Since the CUSUM method is based on purely observing surgical outcomes, this ignores the situation where certain patients with high surgical risk factors have poor surgical performance. The accuracy of the above results was verified using the risk-adjusted CUSUM method (RA-CUSUM) , as an extension of the CUSUM method, which could be used to explain the difference between predicted and actual events. It adjusts the risk of preoperative surgical failure for each patient by means of a likelihood-based scoring method to reduce the possibility that those deaths caused by differences in patient mix will not be wrongly attributed to the surgeon. After determining the risk factors in this experiment, the risk probability of each specific value in the data was predicted using risk factor scores, which in turn allowed us to determine the reliability of the CUSUM results.
Postoperative complications and anastomotic leakage were further risk-adjusted CUSUM analyzed. The risk factors associated with outcomes were first identified by univariate logistic regression analysis, and at the same time, by reviewing studies on the risk factors for taTME postoperative complications [16, 17], the risk factors were finally identified: male, BMI ≥ 25, ASA score > 2, tumor height, preoperative neoadjuvant therapy, intraoperative blood loss ≥ 100 ml, and tumor size. These risk factors were included in the multivariate logistic regression analysis to determine the probability of complications (p) for each patient, and the independent risk factors were male, ASA score > 2, MRI-N stage. Similarly, the cutoff point of the CUSUM curve was considered as the end of the learning period. Regarding RA-CUSUM with AL, the same method was used for the analysis.

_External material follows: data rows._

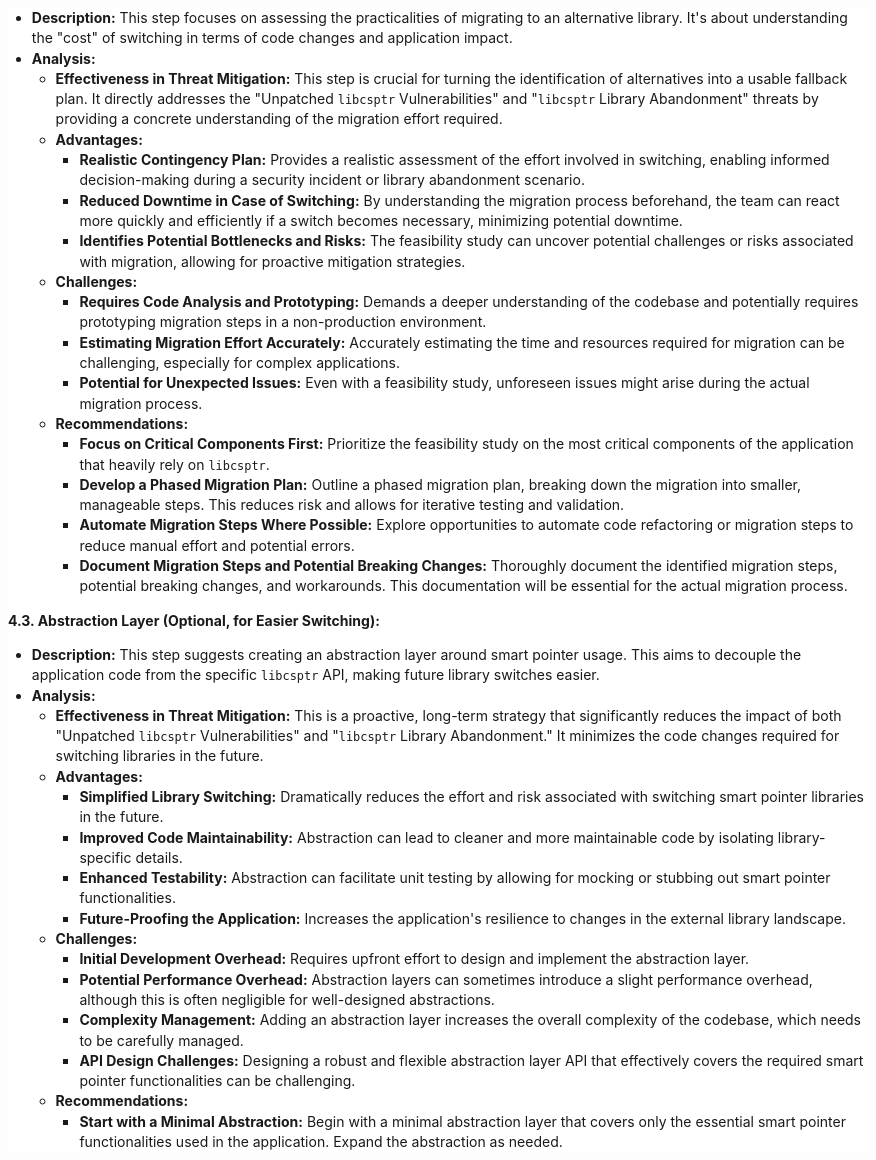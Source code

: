 * **Description:** This step focuses on assessing the practicalities of migrating to an alternative library. It's about understanding the "cost" of switching in terms of code changes and application impact.
* **Analysis:**
    * **Effectiveness in Threat Mitigation:** This step is crucial for turning the identification of alternatives into a usable fallback plan. It directly addresses the "Unpatched `libcsptr` Vulnerabilities" and "`libcsptr` Library Abandonment" threats by providing a concrete understanding of the migration effort required.
    * **Advantages:**
        * **Realistic Contingency Plan:**  Provides a realistic assessment of the effort involved in switching, enabling informed decision-making during a security incident or library abandonment scenario.
        * **Reduced Downtime in Case of Switching:**  By understanding the migration process beforehand, the team can react more quickly and efficiently if a switch becomes necessary, minimizing potential downtime.
        * **Identifies Potential Bottlenecks and Risks:**  The feasibility study can uncover potential challenges or risks associated with migration, allowing for proactive mitigation strategies.
    * **Challenges:**
        * **Requires Code Analysis and Prototyping:**  Demands a deeper understanding of the codebase and potentially requires prototyping migration steps in a non-production environment.
        * **Estimating Migration Effort Accurately:**  Accurately estimating the time and resources required for migration can be challenging, especially for complex applications.
        * **Potential for Unexpected Issues:**  Even with a feasibility study, unforeseen issues might arise during the actual migration process.
    * **Recommendations:**
        * **Focus on Critical Components First:**  Prioritize the feasibility study on the most critical components of the application that heavily rely on `libcsptr`.
        * **Develop a Phased Migration Plan:**  Outline a phased migration plan, breaking down the migration into smaller, manageable steps. This reduces risk and allows for iterative testing and validation.
        * **Automate Migration Steps Where Possible:**  Explore opportunities to automate code refactoring or migration steps to reduce manual effort and potential errors.
        * **Document Migration Steps and Potential Breaking Changes:**  Thoroughly document the identified migration steps, potential breaking changes, and workarounds. This documentation will be essential for the actual migration process.

**4.3. Abstraction Layer (Optional, for Easier Switching):**

* **Description:** This step suggests creating an abstraction layer around smart pointer usage. This aims to decouple the application code from the specific `libcsptr` API, making future library switches easier.
* **Analysis:**
    * **Effectiveness in Threat Mitigation:** This is a proactive, long-term strategy that significantly reduces the impact of both "Unpatched `libcsptr` Vulnerabilities" and "`libcsptr` Library Abandonment." It minimizes the code changes required for switching libraries in the future.
    * **Advantages:**
        * **Simplified Library Switching:**  Dramatically reduces the effort and risk associated with switching smart pointer libraries in the future.
        * **Improved Code Maintainability:**  Abstraction can lead to cleaner and more maintainable code by isolating library-specific details.
        * **Enhanced Testability:**  Abstraction can facilitate unit testing by allowing for mocking or stubbing out smart pointer functionalities.
        * **Future-Proofing the Application:**  Increases the application's resilience to changes in the external library landscape.
    * **Challenges:**
        * **Initial Development Overhead:**  Requires upfront effort to design and implement the abstraction layer.
        * **Potential Performance Overhead:**  Abstraction layers can sometimes introduce a slight performance overhead, although this is often negligible for well-designed abstractions.
        * **Complexity Management:**  Adding an abstraction layer increases the overall complexity of the codebase, which needs to be carefully managed.
        * **API Design Challenges:**  Designing a robust and flexible abstraction layer API that effectively covers the required smart pointer functionalities can be challenging.
    * **Recommendations:**
        * **Start with a Minimal Abstraction:**  Begin with a minimal abstraction layer that covers only the essential smart pointer functionalities used in the application. Expand the abstraction as needed.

Baseline demographic, clinical, and surgical characteristics as well as crude outcomes of participants are presented as frequencies and percentages for categorical variables, means and standard deviations (SDs), or median and interquartile ranges for continuous variables, depending on whether datasets were normally distributed. Between-group differences in categorical variables were evaluated using the chi-square test. The two-tailed t-test (normal distribution) or Mann–Whitney U-test (skewed distribution) was used to determine any significant differences between the means or medians of the groups. A normal Q-Q plot was used to assess the normality of the data distribution. All analyses were performed using the Statistical Package for the Social Sciences (version 26.0; IBM, Armonk, NY, USA). Statistical significance was set at P < 0.05.

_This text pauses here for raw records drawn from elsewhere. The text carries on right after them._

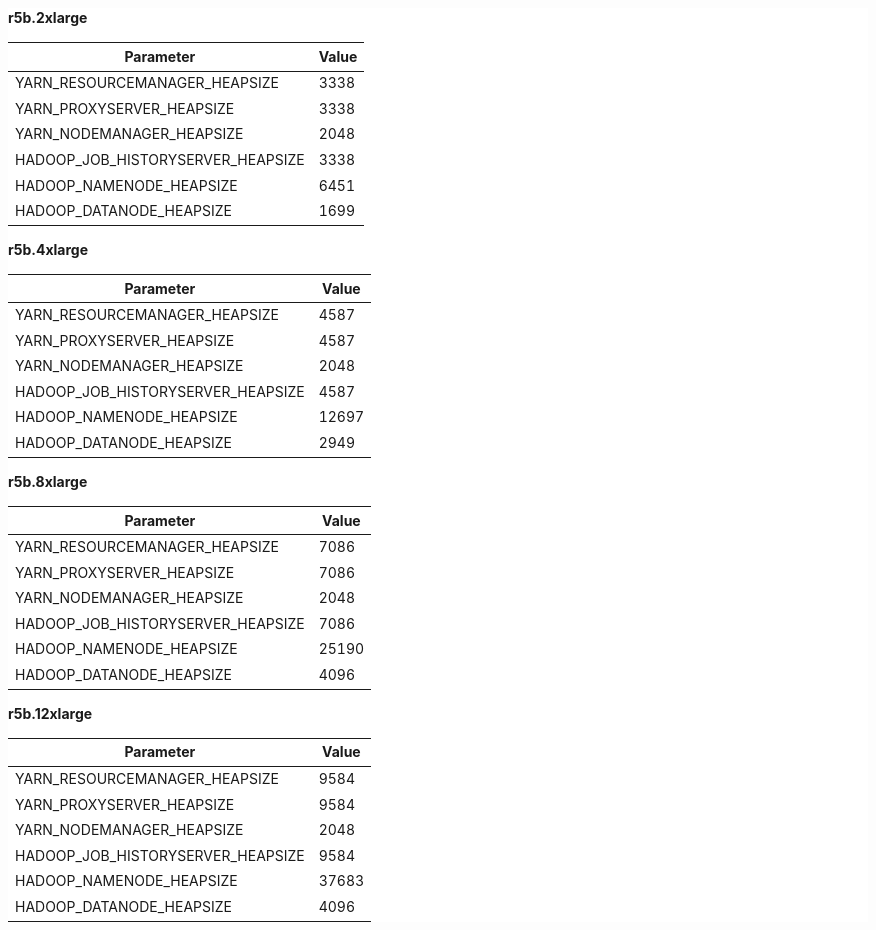 
**r5b\.2xlarge**  

| Parameter | Value | 
| --- | --- | 
| YARN\_RESOURCEMANAGER\_HEAPSIZE | 3338 | 
| YARN\_PROXYSERVER\_HEAPSIZE | 3338 | 
| YARN\_NODEMANAGER\_HEAPSIZE | 2048 | 
| HADOOP\_JOB\_HISTORYSERVER\_HEAPSIZE | 3338 | 
| HADOOP\_NAMENODE\_HEAPSIZE  | 6451 | 
| HADOOP\_DATANODE\_HEAPSIZE | 1699 | 


**r5b\.4xlarge**  

| Parameter | Value | 
| --- | --- | 
| YARN\_RESOURCEMANAGER\_HEAPSIZE | 4587 | 
| YARN\_PROXYSERVER\_HEAPSIZE | 4587 | 
| YARN\_NODEMANAGER\_HEAPSIZE | 2048 | 
| HADOOP\_JOB\_HISTORYSERVER\_HEAPSIZE | 4587 | 
| HADOOP\_NAMENODE\_HEAPSIZE  | 12697 | 
| HADOOP\_DATANODE\_HEAPSIZE | 2949 | 


**r5b\.8xlarge**  

| Parameter | Value | 
| --- | --- | 
| YARN\_RESOURCEMANAGER\_HEAPSIZE | 7086 | 
| YARN\_PROXYSERVER\_HEAPSIZE | 7086 | 
| YARN\_NODEMANAGER\_HEAPSIZE | 2048 | 
| HADOOP\_JOB\_HISTORYSERVER\_HEAPSIZE | 7086 | 
| HADOOP\_NAMENODE\_HEAPSIZE  | 25190 | 
| HADOOP\_DATANODE\_HEAPSIZE | 4096 | 


**r5b\.12xlarge**  

| Parameter | Value | 
| --- | --- | 
| YARN\_RESOURCEMANAGER\_HEAPSIZE | 9584 | 
| YARN\_PROXYSERVER\_HEAPSIZE | 9584 | 
| YARN\_NODEMANAGER\_HEAPSIZE | 2048 | 
| HADOOP\_JOB\_HISTORYSERVER\_HEAPSIZE | 9584 | 
| HADOOP\_NAMENODE\_HEAPSIZE  | 37683 | 
| HADOOP\_DATANODE\_HEAPSIZE | 4096 |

A total of 104 consecutive patients (77 men, 74.0%) were included in this study. The demographic data, tumor characteristics, and treatment characteristics of the entire cohort are shown in Table 1. The mean age of the cohort was 61.5 years (± SD 11.5, range 35–87). The median BMI was 24.2 kg/m2 (IQR 22.2–26.0). Twenty-one patients (20.2%) underwent abdominal and pelvic surgeries for various reasons. A total of 51 patients (49.0%) received preoperative neoadjuvant chemoradiation therapy. Eighty-four (80.8%) patients were at clinical stage T3–4, 51 (49.0%) had N +, and 22 (21.2%) had positive preoperative MRI-CRM. The median preoperative distance from the lower margin of the tumor to the anal margin was 50.0 mm (IQR 40.0–66.8). There were 56 (53.8%) and 48 (46.2%) cases of low rectal and middle rectal cancers, respectively.
As shown in Table 2, 98 (94.2%) patients underwent taTME resection and primary anastomosis. Of these patients, 26.5% (26/98) and 92.9% (91/98) underwent manual anastomosis and defunctioning ileostomy, respectively. No patients underwent APR surgery. The remaining six patients (5.8%) underwent taTME resection and permanent colostomy. Two patients (1.9%, cases 31–32) were converted to laparotomy.

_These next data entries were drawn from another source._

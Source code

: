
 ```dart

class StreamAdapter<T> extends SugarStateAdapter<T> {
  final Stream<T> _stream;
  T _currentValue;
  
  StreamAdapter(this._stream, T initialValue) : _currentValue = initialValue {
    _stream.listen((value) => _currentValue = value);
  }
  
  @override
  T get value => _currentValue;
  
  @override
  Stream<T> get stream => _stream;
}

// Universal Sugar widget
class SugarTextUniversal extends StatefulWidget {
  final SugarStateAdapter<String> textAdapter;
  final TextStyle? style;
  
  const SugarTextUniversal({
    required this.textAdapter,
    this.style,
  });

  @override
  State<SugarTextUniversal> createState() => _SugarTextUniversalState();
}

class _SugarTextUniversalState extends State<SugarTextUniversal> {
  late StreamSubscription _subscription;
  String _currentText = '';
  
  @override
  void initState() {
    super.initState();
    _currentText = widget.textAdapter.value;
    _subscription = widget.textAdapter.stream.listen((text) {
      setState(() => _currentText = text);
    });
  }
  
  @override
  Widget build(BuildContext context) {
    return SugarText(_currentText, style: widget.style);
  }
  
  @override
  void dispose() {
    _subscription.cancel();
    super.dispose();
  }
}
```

The histopathological results of the 104 patients are summarized in Table 2. Complete and near-complete TME specimens were obtained in 78 (75.0%) and 18 patients (17.3%), respectively, while incomplete TME specimens were reported in eight patients (7.7%). DRM- and CRM-positivity rates were 4.8% (5/104) and 3.8% (4/104), respectively. The median tumor size was 30.0 mm (IQR: 20.0–42.3).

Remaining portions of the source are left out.